The problem statement can be defined as: “How do you implement a DSL for Rust code generation in Scala which satisfies the design goals?”.

1.3 Purpose

Multiple modern general-purpose distributed systems suffer from performance degradation due to placing workload on the JVM [10]. The purpose of this thesis is to explore code generation as a solution to these problems. Another purpose is to motivate developers to write Rust code generators, instead of C or C++ code generators. As a result, future distributed systems might become even more secure and reliable.

1.4 Goal

The goal of the thesis is to develop a prototype back-end code-generator for the CDA project by exploring DSLs, Rust and Scala. Developers of future distributed systems may benefit from the discoveries. The following deliverables are expected:

• A background study of programming languages, Rust, Scala, and the theory behind DSLs.

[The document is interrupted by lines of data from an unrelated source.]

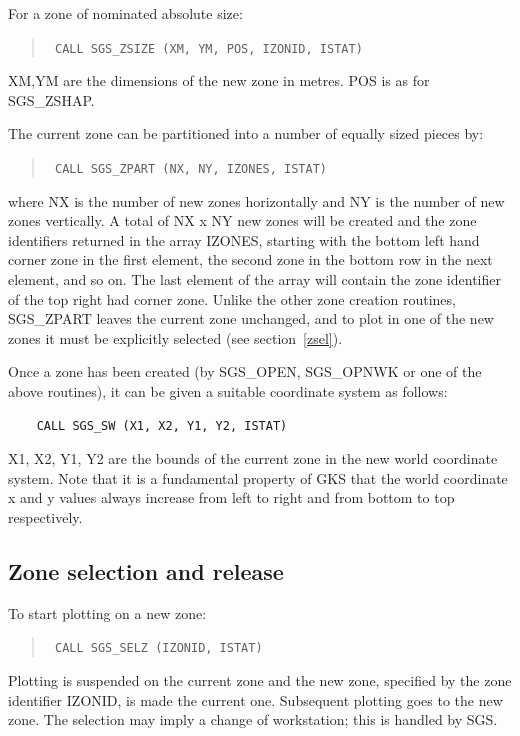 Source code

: \documentclass[11pt]{article}
\newcommand{\hyperref}[4]{#2\ref{#4}#3}
\newcommand{\htmlref}[2]{#1}
\begin{document}
For a zone of nominated absolute size:
\begin{quote}{\tt
    CALL \htmlref{SGS\_ZSIZE}{SGS_ZSIZE} (XM, YM, POS, IZONID, ISTAT)}
\end{quote}
XM,YM are the dimensions of the new zone in metres.  POS is as for
SGS\_ZSHAP.

The current zone can be partitioned into a number of equally sized pieces
by:
\begin{quote}{\tt
    CALL \htmlref{SGS\_ZPART}{SGS_ZPART} (NX, NY, IZONES, ISTAT)}
\end{quote}
where NX is the number of new zones horizontally and NY is the number of new
zones vertically.  A total of NX x NY new zones will be created and the zone
identifiers
returned in the array IZONES, starting with the bottom left hand corner zone in
the first element, the second zone in the bottom row in the next element, and
so on.  The last element of the array will contain the zone
identifier of the top right
had corner zone.  Unlike the other zone creation routines, SGS\_ZPART leaves the
current zone unchanged, and to plot in one of the new zones it must be
explicitly selected (see \hyperref{this section}{section~}{}{zsel}).

Once a zone has been created (by SGS\_OPEN, SGS\_OPNWK or one of the
above routines), it can be given a suitable coordinate
system as follows:
\begin{verbatim}
    CALL SGS_SW (X1, X2, Y1, Y2, ISTAT)
\end{verbatim}
X1, X2, Y1, Y2 are the bounds of the current zone in the new
world coordinate system.  Note that it is a fundamental property of GKS that
the world coordinate x and y values always increase from left to right and
from bottom to top respectively.

\subsection {\label{zsel}Zone selection and release}

To start plotting on a new \htmlref{zone}{zones}:
\begin{quote}{\tt
    CALL \htmlref{SGS\_SELZ}{SGS_SELZ} (IZONID, ISTAT)}
\end{quote}
Plotting is suspended on the current zone and the new
zone, specified by the zone identifier IZONID, is made
the current one.  Subsequent plotting goes to the new
zone.  The selection may imply a change of workstation;  this is 
handled by SGS.
\end{document}
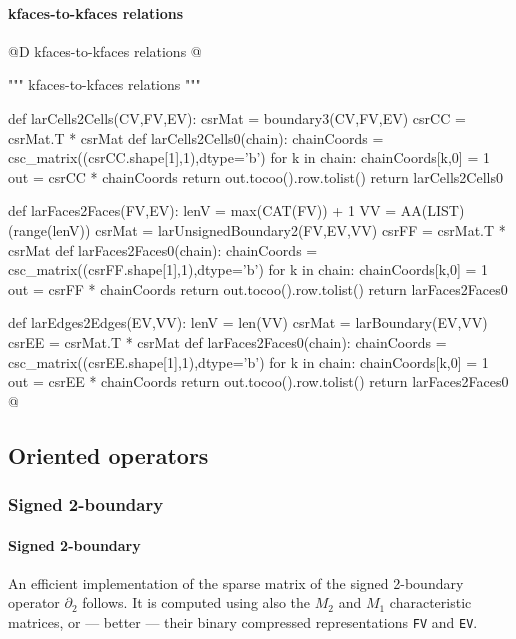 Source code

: \documentclass[11pt,oneside]{article}    %
\begin{document}
\paragraph{kfaces-to-kfaces relations}
@D kfaces-to-kfaces relations
@{""" kfaces-to-kfaces relations """

def larCells2Cells(CV,FV,EV):
    csrMat = boundary3(CV,FV,EV)
    csrCC = csrMat.T * csrMat
    def larCells2Cells0(chain):
        chainCoords = csc_matrix((csrCC.shape[1],1),dtype='b')
        for k in chain: chainCoords[k,0] = 1
        out = csrCC * chainCoords
        return out.tocoo().row.tolist()
    return larCells2Cells0

def larFaces2Faces(FV,EV):
    lenV = max(CAT(FV)) + 1
    VV = AA(LIST)(range(lenV))
    csrMat = larUnsignedBoundary2(FV,EV,VV)
    csrFF = csrMat.T * csrMat
    def larFaces2Faces0(chain):
        chainCoords = csc_matrix((csrFF.shape[1],1),dtype='b')
        for k in chain: chainCoords[k,0] = 1
        out = csrFF * chainCoords
        return out.tocoo().row.tolist()
    return larFaces2Faces0

def larEdges2Edges(EV,VV):
    lenV = len(VV)
    csrMat = larBoundary(EV,VV)
    csrEE = csrMat.T * csrMat
    def larFaces2Faces0(chain):
        chainCoords = csc_matrix((csrEE.shape[1],1),dtype='b')
        for k in chain: chainCoords[k,0] = 1
        out = csrEE * chainCoords
        return out.tocoo().row.tolist()
    return larFaces2Faces0
@}



\subsection{Oriented operators}

\subsubsection{Signed 2-boundary}


\paragraph{Signed 2-boundary} An efficient implementation of the sparse matrix of the  signed 2-boundary operator $\partial_2$ follows.
It is computed using also the $M_2$ and $M_1$ characteristic matrices, or --- better --- their binary compressed representations \texttt{FV} and \texttt{EV}.
\end{document}
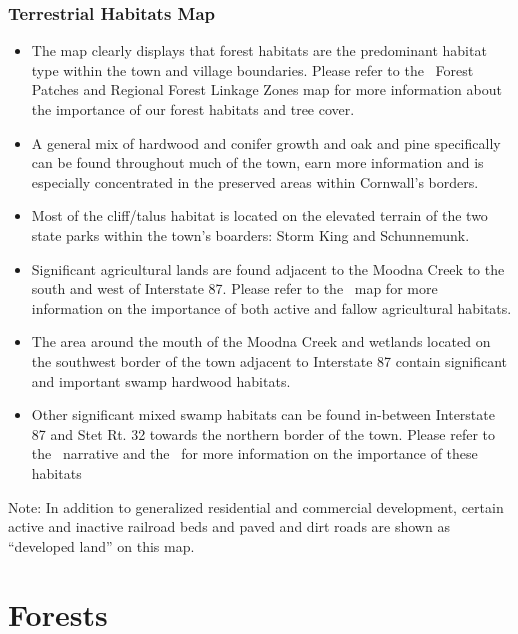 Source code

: \label{map:terrestrialhabitats}
\subsection*{Terrestrial Habitats Map}\label{subsec:terrestrialhabitatsmap}
\begin{itemize}
    \item The map clearly displays that forest habitats are the predominant
        habitat type within the town and village boundaries. Please refer to
        the~ Forest Patches and Regional Forest
        Linkage Zones map for more information about the importance of our
        forest habitats and tree cover.
    \item A general mix of hardwood and conifer growth and oak and pine specifically can be found
        throughout much of the town, earn more information and is especially
        concentrated in the preserved areas within Cornwall’s borders.
    \item Most of the cliff/talus habitat is located on the elevated terrain of 
         the two state parks within the town’s boarders: Storm King and Schunnemunk.
    \item Significant agricultural lands are found adjacent to the Moodna Creek to 
        the south and west of Interstate 87. Please refer to the~ map for more information on the importance
        of both active and fallow agricultural habitats.
    \item The area around the mouth of the Moodna Creek and wetlands located on
        the southwest border of the town adjacent to Interstate 87 contain
        significant and important swamp hardwood habitats.
    \item Other significant
       mixed swamp habitats can be found in-between Interstate 87 and Stet Rt. 32
        towards the northern border of the town. Please refer to the~
        narrative and the~ for more
        information on the importance of these habitats
\end{itemize}
Note: In addition to generalized residential and commercial development, 
certain active and inactive railroad beds and paved and dirt roads are shown
as ``developed land'' on this map.

\chapter{Forests}\label{subsec:forests}

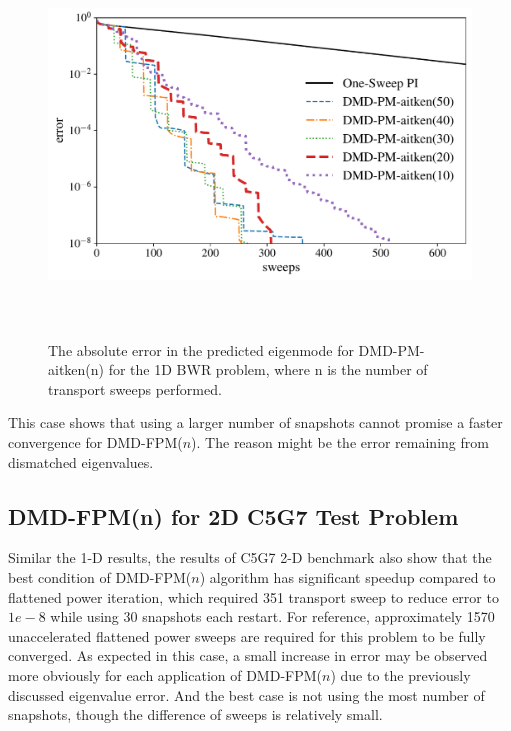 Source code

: \begin{figure}[htb]%
    \centering
    \includegraphics[height=4.0in]{tex/figures/dmd_ospi_semilog_1d.pdf}
    \caption{The absolute error in the predicted eigenmode for DMD-PM-aitken(n) for the 1D BWR problem, where n is the number of transport sweeps performed.}
    \label{fig:DMD-FPM_1d}
\end{figure}

This case shows that using a larger number of snapshots cannot promise a faster convergence for DMD-FPM($n$).
The reason might be the error remaining from dismatched eigenvalues.

\subsection{DMD-FPM(n) for 2D C5G7 Test Problem}

Similar the 1-D results, the results of C5G7 2-D benchmark also show that the best condition of DMD-FPM($n$) algorithm has significant speedup compared to flattened power iteration, which required 351 transport sweep to reduce error to $1e-8$ while using 30 snapshots each restart.
For reference, approximately 1570 unaccelerated flattened power sweeps are required for this problem to be fully converged.
As expected in this case, a small increase in error may be observed more obviously for each application of DMD-FPM($n$) due to the previously discussed eigenvalue error.
And the best case is not using the most number of snapshots, though the difference of sweeps is relatively small.

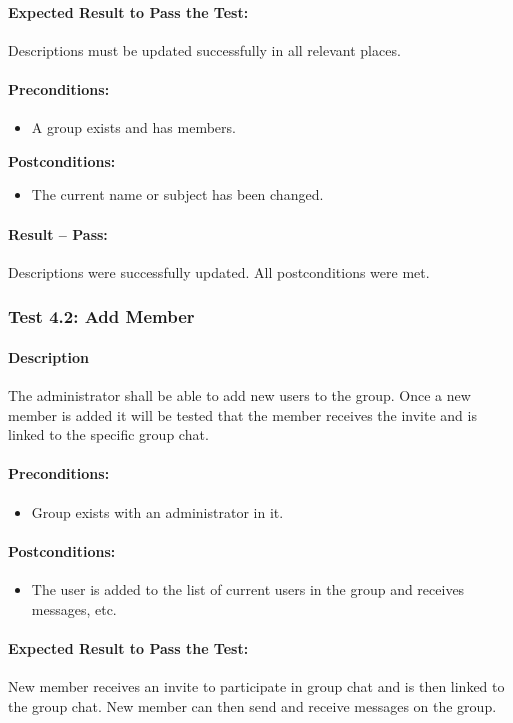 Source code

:\documentclass[11pt]{article}
\begin{document}
\paragraph{Expected Result to Pass the Test:}
Descriptions must be updated successfully in all relevant places.
\paragraph{Preconditions:} 
\begin{itemize}
\item A group exists and has members.
\end{itemize}
\textbf{Postconditions:}
\begin{itemize}
\item The current name or subject has been changed.
\end{itemize}
\paragraph{Result -- Pass:} Descriptions were successfully updated. All postconditions were met.

\subsubsection{Test 4.2: Add Member}
\paragraph{Description}
The administrator shall be able to add new users to the group. Once a new member is added it will be tested that the member receives the invite and is linked to the specific group chat.
\paragraph{Preconditions:} 
\begin{itemize}
\item Group exists with an administrator in it.
\end{itemize}
\paragraph{Postconditions:}
\begin{itemize}
\item The user is added to the list of current users in the group and receives messages, etc.
\end{itemize}
\paragraph{Expected Result to Pass the Test:}
New member receives an invite to participate in group chat and is then linked to the group chat. New member can then send and receive messages on the group.
\end{document}
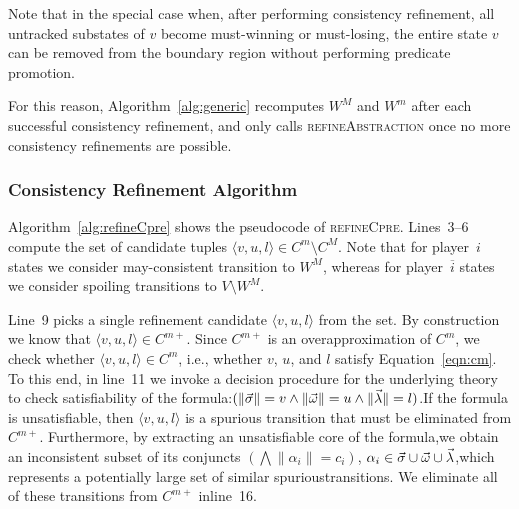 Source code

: Note that in the special case when, after performing consistency refinement, all untracked substates of $v$ become must-winning or must-losing, the entire state $v$ can be removed from the boundary region without performing predicate promotion. 

For this reason, Algorithm~\ref{alg:generic} recomputes $W^M$ and $W^m$ after each successful consistency refinement, and only calls \textsc{refineAbstraction} once no more consistency refinements are possible.

\subsubsection{Consistency Refinement Algorithm}

Algorithm~\ref{alg:refineCpre} shows the pseudocode of \textsc{refineCpre}.  Lines~3--6 compute the set of candidate tuples $\langle v, u, l\rangle\in C^m\setminus C^M$.  Note that for player~$i$ states we consider may-consistent transition to $W^M$, whereas for player~$\overline{i}$ states we consider spoiling transitions to $V\setminus W^M$.

Line~9 picks a single refinement candidate $\langle v,u,l \rangle$ from the set.  By construction we know that $\langle v,u,l\rangle\in C^{m+}$.  Since $C^{m+}$ is an overapproximation of $C^m$, we check whether $\langle v,u,l\rangle\in C^m$, i.e., whether $v$, $u$, and $l$ satisfy Equation~\ref{eqn:cm}.  To this end, in line~11 we invoke a decision procedure for the underlying theory to check satisfiability of the formula:$(\|\vec{\sigma}\|=v \land \|\vec{\omega}\|=u \land \|\vec{\lambda}\|=l)$.If the formula is unsatisfiable, then $\langle v,u,l\rangle$ is a spurious transition that must be eliminated from $C^{m+}$.  Furthermore, by extracting an unsatisfiable core of the formula,we obtain an inconsistent subset of its conjuncts $(\bigwedge\|\alpha_i\|=c_i)$, $\alpha_i\in\vec{\sigma}\cup\vec{\omega}\cup\vec{\lambda}$,which represents a potentially large set of similar spurioustransitions.  We eliminate all of these transitions from $C^{m+}$ inline~16.

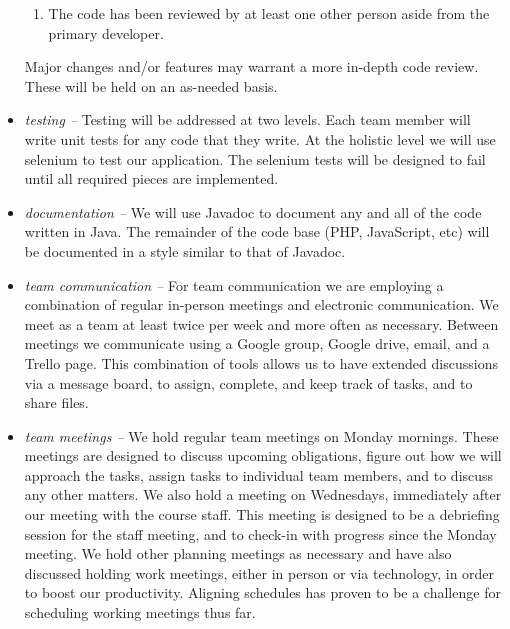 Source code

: \documentclass{extarticle}
\begin{document}
\begin{itemize}
\begin{enumerate}
    \item The code has been reviewed by at least one other person aside from the primary developer.
\end{enumerate}
Major changes and/or features may warrant a more in-depth code review. These will be held on an as-needed basis.
\item \emph{testing -- }Testing will be addressed at two levels.  Each team member will write unit tests for any
code that they write.  At the holistic level we will use selenium to test our application.  The selenium tests will
be designed to fail until all required pieces are implemented.
\item \emph{documentation -- }We will use Javadoc to document any and all of the code written in Java.  The
remainder of the code base (PHP, JavaScript, etc) will be documented in a style similar to that of Javadoc.
\item \emph{team communication -- }For team communication we are employing a combination of regular in-person
meetings and electronic communication.  We meet as a team at least twice per week and more often as necessary.
Between meetings we communicate using a Google group, Google drive, email, and a Trello page.  This combination of
tools allows us to have extended discussions via a message board, to assign, complete, and keep track of tasks,
and to share files.
\item \emph{team meetings -- }We hold regular team meetings on Monday mornings.  These meetings are designed to
discuss upcoming obligations, figure out how we will approach the tasks, assign tasks to individual team members,
and to discuss any other matters.  We also hold a meeting on Wednesdays, immediately after our meeting with the
course staff. This meeting is designed to be a debriefing session for the staff meeting, and to check-in with
progress since the Monday meeting.  We hold other planning meetings as necessary and have also discussed holding
work meetings, either in person or via technology, in order to boost our productivity.  Aligning schedules has
proven to be a challenge for scheduling working meetings thus far.
\end{itemize}

\newpage
\end{document}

• Two Scala DSLs for Rust code generation, and a description of their design and implementation.

• An evaluation of the DSLs, taking the design goals into consideration.

1.5 Benefits, Ethics and Sustainability

CDA will improve upon existing state-of-the-art systems like Spark and Flink. Flink is being used by large companies including Alibaba, Ericsson, Huawei, King, LINE, Netflix, Uber, and Zalando [15]. Since performance is a crucial metric, these companies may benefit from incorporating CDA into their business. As an example, Alibaba uses Flink for optimizing search rankings in real-time. CDA may allow for more complex and data intensive search rank optimizations. This should benefit the customer, whom will have an easier time finding and buying the right product, profiting the company. Whether the economic growth is sustainable or not depends on the context. For example, if more non-recyclable products are being sold, it might negatively impact the environmental sustainability through increased pollution, which is not economically sustainable. The impact might not be as severe if instead digital products are being sold.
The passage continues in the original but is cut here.